Another "Missing Link" Bites the Dust
http://www.hannity.com/forum/showthread.php?t=5504
Were you impressed by National Geographic's Archaeoraptor in their November '99 issue? I think a lot of people were. Did you know it was a fake? Here is an article written in USA Today:
Dinosaur-bird link smashed in fossil flap
By Tim Friend, USA TODAY
The "missing link" dinosaur-bird featured by National Geographic magazine in November is a fake.
Archaeoraptor, the unofficial name of the fossil, is actually two animals pieced together either as an honest mistake made by its discoverers in China or as a breathtaking forgery. The composite, on display at the National Geographic Society in Washington until last week, consists of a birdlike upper torso and the tail and feet of a small raptor. The magazine described it as a "true missing link in the complex chain that connects dinosaurs and birds."
The specimen, smuggled into the USA from China, was found at a gem show last year in Tucson by Stephen Czerkas, owner of the Dinosaur Museum in Monticello, Utah. He purchased it for $80,000 and made a deal with National Geographic to study and publicize it and ultimately return it to China.
How National Geographic finds itself at the center of a scientific embarrassment is a tale as layered as the 120-million-year-old sediment from which the fossil reportedly was unearthed.
"Assuming that all the evidence is in and it is a composite, not since I've been editor has anything happened like this," National Geographic editor Bill Allen told USA TODAY. "At any time prior to publication, if we had been informed of any problem at all, we would have yanked (the article)."
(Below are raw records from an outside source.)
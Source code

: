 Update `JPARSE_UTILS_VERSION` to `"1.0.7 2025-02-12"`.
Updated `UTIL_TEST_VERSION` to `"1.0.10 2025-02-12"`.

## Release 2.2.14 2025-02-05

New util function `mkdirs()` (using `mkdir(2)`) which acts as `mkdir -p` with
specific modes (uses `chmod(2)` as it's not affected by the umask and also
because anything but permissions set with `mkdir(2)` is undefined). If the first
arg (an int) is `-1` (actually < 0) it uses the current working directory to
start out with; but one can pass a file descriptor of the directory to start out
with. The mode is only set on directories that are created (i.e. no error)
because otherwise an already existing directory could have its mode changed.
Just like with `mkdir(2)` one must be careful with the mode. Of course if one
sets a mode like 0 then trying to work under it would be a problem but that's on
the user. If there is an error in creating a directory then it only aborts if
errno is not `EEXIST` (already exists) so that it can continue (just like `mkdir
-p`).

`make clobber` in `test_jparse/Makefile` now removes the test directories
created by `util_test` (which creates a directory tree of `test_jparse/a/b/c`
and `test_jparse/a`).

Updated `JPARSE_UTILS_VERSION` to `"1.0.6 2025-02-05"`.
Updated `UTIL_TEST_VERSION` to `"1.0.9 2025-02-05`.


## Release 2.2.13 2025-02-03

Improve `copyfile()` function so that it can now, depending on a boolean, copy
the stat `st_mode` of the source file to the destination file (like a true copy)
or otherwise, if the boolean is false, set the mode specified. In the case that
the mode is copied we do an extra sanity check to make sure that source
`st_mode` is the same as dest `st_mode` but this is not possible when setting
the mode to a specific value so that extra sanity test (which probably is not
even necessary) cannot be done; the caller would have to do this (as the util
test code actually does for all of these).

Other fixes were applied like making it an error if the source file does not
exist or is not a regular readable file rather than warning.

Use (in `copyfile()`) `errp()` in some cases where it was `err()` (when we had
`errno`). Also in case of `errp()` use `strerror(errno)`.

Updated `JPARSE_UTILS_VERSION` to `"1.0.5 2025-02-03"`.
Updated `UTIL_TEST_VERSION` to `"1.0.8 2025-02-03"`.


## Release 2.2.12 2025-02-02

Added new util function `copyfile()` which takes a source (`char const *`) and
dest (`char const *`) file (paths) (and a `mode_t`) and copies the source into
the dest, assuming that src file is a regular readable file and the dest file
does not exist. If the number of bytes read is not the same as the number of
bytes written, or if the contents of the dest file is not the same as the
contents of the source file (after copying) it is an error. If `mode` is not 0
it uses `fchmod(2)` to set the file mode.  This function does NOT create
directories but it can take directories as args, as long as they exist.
The composite nature of the fossil was not detected by the magazine's team of scientists, and a scientific paper that was submitted to both Science and Nature was never published. As a result, Geographic was on its own with no independent review of the fossil.
Allen says he was notified Dec. 20 by a Chinese doctoral student and member of the Geographic team that the fossil was not authentic. The society modified text on the public display to say questions had been raised about the fossil's origins. National Geographic will publish a correction in its March issue.
But Storrs Olson, curator of birds at the Smithsonian Institution's Natural History Museum and an outspoken skeptic of the bird-dinosaur link, says he warned the magazine in November, when the article was published, that there were serious problems with the fossil. He says he was ignored.
"The problem is, at some point the fossil was known by Geographic to be a fake, and that information was not revealed," Olson says.